What!?!?! How are you txting?!
Because this is Officer Reynolds, and I just arrested your boyfriend.
I just fell down my stairs. I know that you are 6 hours away but please come pick me up. I promise I will still be here on the stairs.
I consider it a good night. I met Jimmy Buffet, who grabbed my ass, and I body-checked a toddler. She had it coming.
He sent me a poorly photoshopped picture of his shaved dick wearing a Hot Dog on A Stick titled "Shorndog"...
Wasn't his fault he kicked a hole in the wall, they should have never tried to give him a bath after tequila.
so I guess I made a note in my phone last night to remind myself not to do shrooms on the cruise ship
Iron Man just asked me back to his place... Not sure I can handle this. Wish me luck.
This really high kid past out in the corner of the room holding a box of cheez its in his arm. My idol.

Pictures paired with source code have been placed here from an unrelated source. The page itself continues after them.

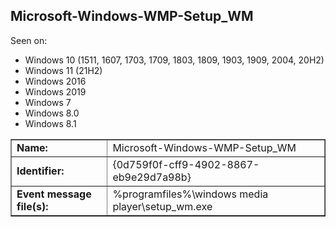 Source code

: ## Microsoft-Windows-WMP-Setup_WM

Seen on:
* Windows 10 (1511, 1607, 1703, 1709, 1803, 1809, 1903, 1909, 2004, 20H2)
* Windows 11 (21H2)
* Windows 2016
* Windows 2019
* Windows 7
* Windows 8.0
* Windows 8.1

<table border="1" class="docutils">
  <tbody>
    <tr>
      <td><b>Name:</b></td>
      <td>Microsoft-Windows-WMP-Setup_WM</td>
    </tr>
    <tr>
      <td><b>Identifier:</b></td>
      <td>{0d759f0f-cff9-4902-8867-eb9e29d7a98b}</td>
    </tr>
    <tr>
      <td><b>Event message file(s):</b></td>
      <td>%programfiles%\windows media player\setup_wm.exe</td>
    </tr>
  </tbody>
</table>

&nbsp;

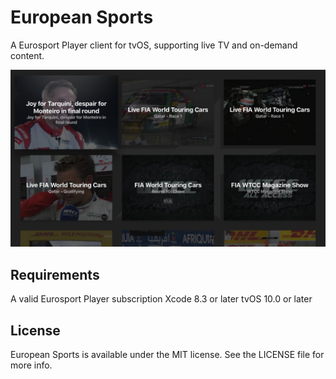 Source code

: # European Sports

A Eurosport Player client for tvOS, supporting live TV and on-demand content.

![Screenshot](https://raw.githubusercontent.com/alexanderedge/European-Sports/master/screenshot.jpg)

## Requirements

A valid Eurosport Player subscription
Xcode 8.3 or later
tvOS 10.0 or later

## License

European Sports is available under the MIT license. See the LICENSE file for more info.

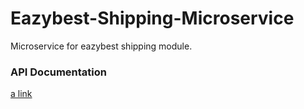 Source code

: # Eazybest-Shipping-Microservice
Microservice for eazybest shipping module.

### API Documentation
[a link](https://documenter.getpostman.com/view/5909130/UVR7MUiZ) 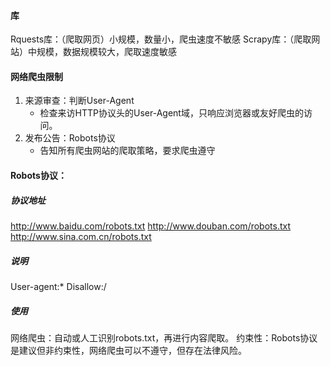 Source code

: #### 库

Rquests库：（爬取网页）小规模，数量小，爬虫速度不敏感
Scrapy库：（爬取网站）中规模，数据规模较大，爬取速度敏感

#### 网络爬虫限制

1. 来源审查：判断User-Agent
   * 检查来访HTTP协议头的User-Agent域，只响应浏览器或友好爬虫的访问。
2. 发布公告：Robots协议
   * 告知所有爬虫网站的爬取策略，要求爬虫遵守

#### Robots协议：

##### 协议地址

http://www.baidu.com/robots.txt
http://www.douban.com/robots.txt
http://www.sina.com.cn/robots.txt

##### 说明

User-agent:*
Disallow:/

##### 使用

网络爬虫：自动或人工识别robots.txt，再进行内容爬取。
约束性：Robots协议是建议但非约束性，网络爬虫可以不遵守，但存在法律风险。

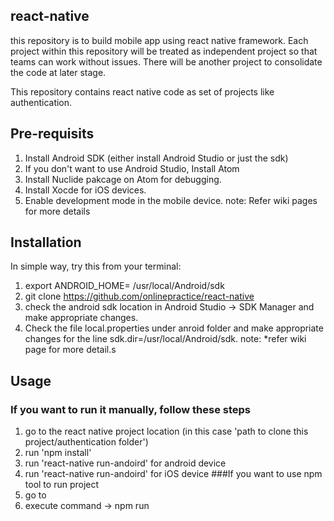 
## react-native
this repository is to build mobile app using react native framework. Each project within this repository will be treated as independent project so that teams can work without issues. There will be another project to consolidate the code at later stage.

This repository contains react native code as set of projects like authentication.

## Pre-requisits
1. Install Android SDK (either install Android Studio or just the sdk)
2. If you don't want to use Android Studio, Install Atom
3. Install Nuclide pakcage on Atom for debugging. 
4. Install Xocde for iOS devices. 
5. Enable development mode in the mobile device. 
note: Refer wiki pages for more details


## Installation

In simple way, try this from your terminal:
1. export ANDROID_HOME= /usr/local/Android/sdk
2. git clone https://github.com/onlinepractice/react-native
3. check the android sdk location in Android Studio -> SDK Manager and make appropriate changes.
4. Check the file local.properties under anroid folder and make appropriate changes for the line sdk.dir=/usr/local/Android/sdk.
note: *refer wiki page for more detail.s

## Usage
### If you want to run it manually, follow these steps
1. go to the react native project location (in this case 'path to clone this project/authentication folder')
2. run 'npm install'
3. run 'react-native run-andoird' for android device
4. run 'react-native run-andoird' for iOS device
###If you want to use npm tool to run project
1. go to <project location>
2. execute command -> npm run <script name> (just execute npm run on terminal)
2.1 Scripts available in authentication via `npm run-script`:
2.1.1  npm run set-env (to set the environment like $ANDROID_HOME, $PATH)
2.1.2  npm runrun-android (to install node modules and execute command react-native run-android)
2.1.3  npm runrun-android-with-bundle (to install android bundle node modules and execute command react-native run-android)
2.1.4  npm run run-ios (to install node modules and execute command react-native run-android)
  

## Contributors
1. Sanjeev Vaishya
2. Piyush Gupta
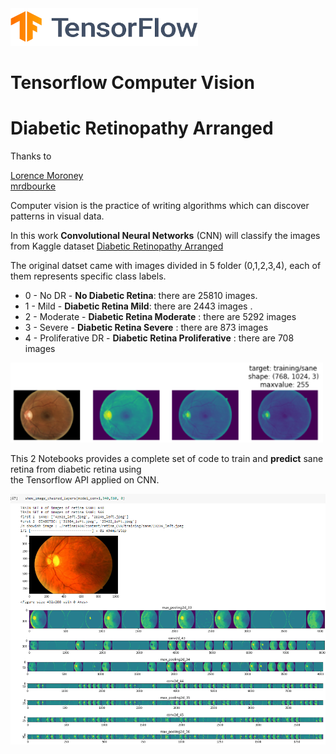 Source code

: <img src="stuff/TF.png"  width="300" height="60" />

# Tensorflow Computer Vision 
# Diabetic Retinopathy Arranged


Thanks to   

[Lorence Moroney](https://github.com/https-deeplearning-ai/tensorflow-1-public)  
[mrdbourke](https://github.com/mrdbourke/tensorflow-deep-learning)  


Computer vision is the practice of writing algorithms which can discover patterns in visual data. 

In this work **Convolutional Neural Networks** (CNN) will classify the images from Kaggle dataset [Diabetic Retinopathy Arranged](https://www.kaggle.com/datasets/amanneo/diabetic-retinopathy-resized-arranged?select=0)  

The original datset came with images divided in 5 folder (0,1,2,3,4), each of them represents specific class labels.

* 0 - No DR - **No Diabetic Retina**: there are 25810 images.
* 1 - Mild - **Diabetic Retina Mild**: there are 2443 images .
* 2 - Moderate - **Diabetic Retina Moderate** : there are 5292 images
* 3 - Severe - **Diabetic Retina Severe** : there are 873 images
* 4 - Proliferative DR - **Diabetic Retina Proliferative** : there are 708 images

<img src="stuff/retina1.png"  width="500" height="auto" />

This 2 Notebooks provides a complete set of code to train and **predict** sane retina from diabetic retina  using   
the Tensorflow API applied on CNN.  

<img src="stuff/retina2.png"  width="900" height="auto" />

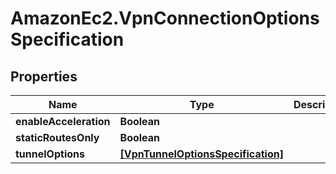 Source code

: # AmazonEc2.VpnConnectionOptionsSpecification

## Properties

Name | Type | Description | Notes
------------ | ------------- | ------------- | -------------
**enableAcceleration** | **Boolean** |  | [optional] 
**staticRoutesOnly** | **Boolean** |  | [optional] 
**tunnelOptions** | [**[VpnTunnelOptionsSpecification]**](VpnTunnelOptionsSpecification.md) |  | [optional] 


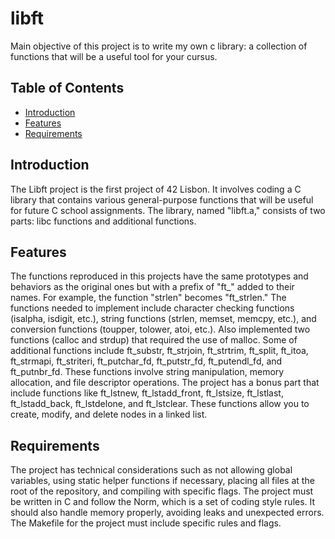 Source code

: # libft

Main objective of this project is to write my own c library: a collection of functions that will be a useful tool for your cursus.

## Table of Contents

- [Introduction](#introduction)
- [Features](#features)
- [Requirements](#requirements)

## Introduction

The Libft project is the first project of 42 Lisbon. It involves coding a C library that contains various general-purpose functions that will be useful for future C school assignments. The library, named "libft.a," consists of two parts: libc functions and additional functions.

## Features

The functions reproduced in this projects have the same prototypes and behaviors as the original ones but with a prefix of "ft_" added to their names. For example, the function "strlen" becomes "ft_strlen." The functions needed to implement include character checking functions (isalpha, isdigit, etc.), string functions (strlen, memset, memcpy, etc.), and conversion functions (toupper, tolower, atoi, etc.). Also implemented two functions (calloc and strdup) that required the use of malloc.
Some of additional functions include ft_substr, ft_strjoin, ft_strtrim, ft_split, ft_itoa, ft_strmapi, ft_striteri, ft_putchar_fd, ft_putstr_fd, ft_putendl_fd, and ft_putnbr_fd. These functions involve string manipulation, memory allocation, and file descriptor operations.
The project has a bonus part that include functions like ft_lstnew, ft_lstadd_front, ft_lstsize, ft_lstlast, ft_lstadd_back, ft_lstdelone, and ft_lstclear. These functions allow you to create, modify, and delete nodes in a linked list.

## Requirements

The project has technical considerations such as not allowing global variables, using static helper functions if necessary, placing all files at the root of the repository, and compiling with specific flags. The project must be written in C and follow the Norm, which is a set of coding style rules. It should also handle memory properly, avoiding leaks and unexpected errors. The Makefile for the project must include specific rules and flags.
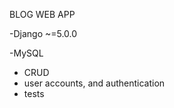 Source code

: BLOG WEB APP

  -Django ~=5.0.0
  
  -MySQL
  
  - CRUD
  - user accounts, and authentication
  - tests
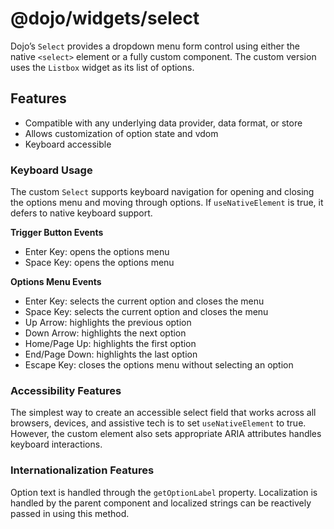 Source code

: <span class="citation" data-cites="dojo/widgets/select"><span class="citation" data-cites="dojo/widgets/select"><span class="citation" data-cites="dojo/widgets/select">@dojo/widgets/select</span></span></span>
=================================================================================================================================================================================================================

Dojo’s `Select` provides a dropdown menu form control using either the native `<select>` element or a fully custom component. The custom version uses the `Listbox` widget as its list of options.

Features
--------

-   Compatible with any underlying data provider, data format, or store
-   Allows customization of option state and vdom
-   Keyboard accessible

### Keyboard Usage

The custom `Select` supports keyboard navigation for opening and closing the options menu and moving through options. If `useNativeElement` is true, it defers to native keyboard support.

**Trigger Button Events**

-   Enter Key: opens the options menu
-   Space Key: opens the options menu

**Options Menu Events**

-   Enter Key: selects the current option and closes the menu
-   Space Key: selects the current option and closes the menu
-   Up Arrow: highlights the previous option
-   Down Arrow: highlights the next option
-   Home/Page Up: highlights the first option
-   End/Page Down: highlights the last option
-   Escape Key: closes the options menu without selecting an option

### Accessibility Features

The simplest way to create an accessible select field that works across all browsers, devices, and assistive tech is to set `useNativeElement` to true. However, the custom element also sets appropriate ARIA attributes handles keyboard interactions.

### Internationalization Features

Option text is handled through the `getOptionLabel` property. Localization is handled by the parent component and localized strings can be reactively passed in using this method.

I JUST WOKE UP WITH MY UBER DRIVER
I woke up to an email from expedia confirming my flight to hong kong
You fell out of his top bunk onto his set of golf clubs. After seeing blood on your leg, you proceeded to sing "the first cut is the deepest" while sprawled on the golf clubs
I realize that my conversation topics seem to only be about bees and my cross dressing fiance. Thank you for being my friend.
Neighbor is sitting on his porch looking like he made some terrible life decisions and I just want to be like "I drank half of a handle of peach vodka in a shed last night. I understand" but I think they're swingers so his night probs sucked more.
if you want the landscaping job, the uniform is a speedo. no exceptions.
It's fucking 2020, I should be able to watch Netflix in the buff while making brownies without you getting preachy about it.